►
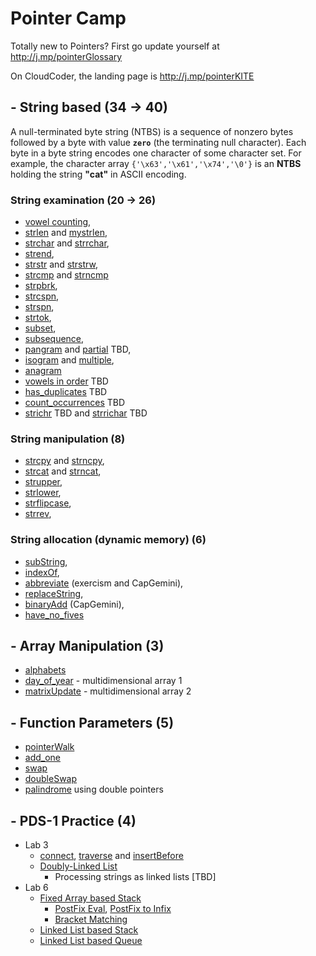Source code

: # Pointer Camp

Totally new to Pointers? First go update yourself at http://j.mp/pointerGlossary

On CloudCoder, the landing page is http://j.mp/pointerKITE

## - String based (34 -> 40)
A null-terminated byte string (NTBS) is a sequence of nonzero bytes followed by a byte with value **`zero`** (the terminating null character). Each byte in a byte string encodes one character of some character set. For example, the character array `{'\x63','\x61','\x74','\0'}` is an **NTBS** holding the string **"cat"** in ASCII encoding.

### String examination  (20 -> 26)
- [vowel counting](https://j.mp/vowelCC),
- [strlen](http://j.mp/stringLenCC) and [mystrlen](http://j.mp/strlenCC),
- [strchar](http://j.mp/stringCharCC) and [strrchar](http://j.mp/stringrcharCC),  
- [strend](http://j.mp/stringEndCC), 
- [strstr](http://j.mp/stringStrCC) and [strstrw](http://j.mp/strstrWrapCC), 
- [strcmp](http://j.mp/stringCompareCC) and [strncmp](http://j.mp/stringncompareCC)
- [strpbrk](http://j.mp/strpbrkCC), 
- [strcspn](http://j.mp/stringcspnCC), 
- [strspn](http://j.mp/stringspnCC), 
- [strtok](http://j.mp/strTokenizeCC),
- [subset](http://j.mp/subSetCC), 
- [subsequence](http://j.mp/subSeqCC), 
- [pangram](http://j.mp/panGramCC) and [partial](http://j.mp/partialPangramCC) TBD, 
- [isogram](http://j.mp/isogramCC) and [multiple](http://j.mp/multipleIsogramCC),
- [anagram](http://j.mp/anagramCC)
- [vowels in order](http://j.mp/vowelsinorderCC) TBD 
- [has_duplicates]() TBD
- [count_occurrences]() TBD
- [strichr]() TBD and [strrichar]()  TBD



### String manipulation (8)
- [strcpy](http://j.mp/stringCopyCC) and [strncpy](http://j.mp/stringNcopyCC),
- [strcat](http://j.mp/stringCatCC) and [strncat](http://j.mp/stringNcatCC),
- [strupper](http://j.mp/toUpperCC),
- [strlower](http://j.mp/toLowerCC),
- [strflipcase](http://j.mp/stringflipcaseCC), 
- [strrev](http://j.mp/reverseUsingPointers),

### String allocation (dynamic memory) (6)
- [subString](http://j.mp/subStringCC), 
- [indexOf](http://j.mp/indexCC),
- [abbreviate](http://j.mp/acronymCC) (exercism and CapGemini), 
- [replaceString](http://j.mp/replaceCC),
- [binaryAdd](http://j.mp/binaryAddCC) (CapGemini), 
- [have_no_fives](http://j.mp/haveNoFive) 
  
## - Array Manipulation  (3)
- [alphabets](https://cloudcoder.kgkite.ac.in/cloudcoder/#exercise?c=33,p=1208) 
- [day_of_year](http://j.mp/dayYearCC)  - multidimensional array 1
- [matrixUpdate](http://j.mp/arrayPointer) - multidimensional array 2

## - Function Parameters (5)
- [pointerWalk](http://j.mp/pointerWalk)
- [add_one](https://cloudcoder.kgkite.ac.in/cloudcoder/#exercise?c=33,p=967) 
- [swap](http://j.mp/swapUsingPointers) 
- [doubleSwap](http://j.mp/doubleSwap)
- [palindrome](http://j.mp/dPalindromeKG) using double pointers


## - PDS-1 Practice (4)
  - Lab 3
	 - [connect](https://cloudcoder.kgkite.ac.in/cloudcoder/#exercise?c=7,p=1191), [traverse](https://cloudcoder.kgkite.ac.in/cloudcoder/#exercise?c=7,p=1190) and 
[insertBefore](https://cloudcoder.kgkite.ac.in/cloudcoder/#exercise?c=7,p=1193)
	 - [Doubly-Linked List](https://cloudcoder.kgkite.ac.in/cloudcoder/#exercise?c=7,p=1189)
       - Processing strings as linked lists [TBD]
  - Lab 6 
    - [Fixed Array based Stack](https://cloudcoder.kgkite.ac.in/cloudcoder/#exercise?c=7,p=1115)
      - [PostFix Eval](https://cloudcoder.kgkite.ac.in/cloudcoder/#exercise?c=7,p=1120),  [PostFix to Infix](https://cloudcoder.kgkite.ac.in/cloudcoder/#exercise?c=7,p=1116)
      - [Bracket Matching](https://cloudcoder.kgkite.ac.in/cloudcoder/#exercise?c=7,p=1126)
    - [Linked List based Stack](https://cloudcoder.kgkite.ac.in/cloudcoder/#exercise?c=7,p=1162)
    - [Linked List based Queue](https://cloudcoder.kgkite.ac.in/cloudcoder/#exercise?c=7,p=1188)

<!---
## Another Pointer Problem Set 

http://clc-wiki.net/wiki/C_standard_library:string.h

![clibrary]( http://j.mp/pointerProblems)

--->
◄
Since only lines holding the word "Stack" matter, count them in the data above and report the number alone.

2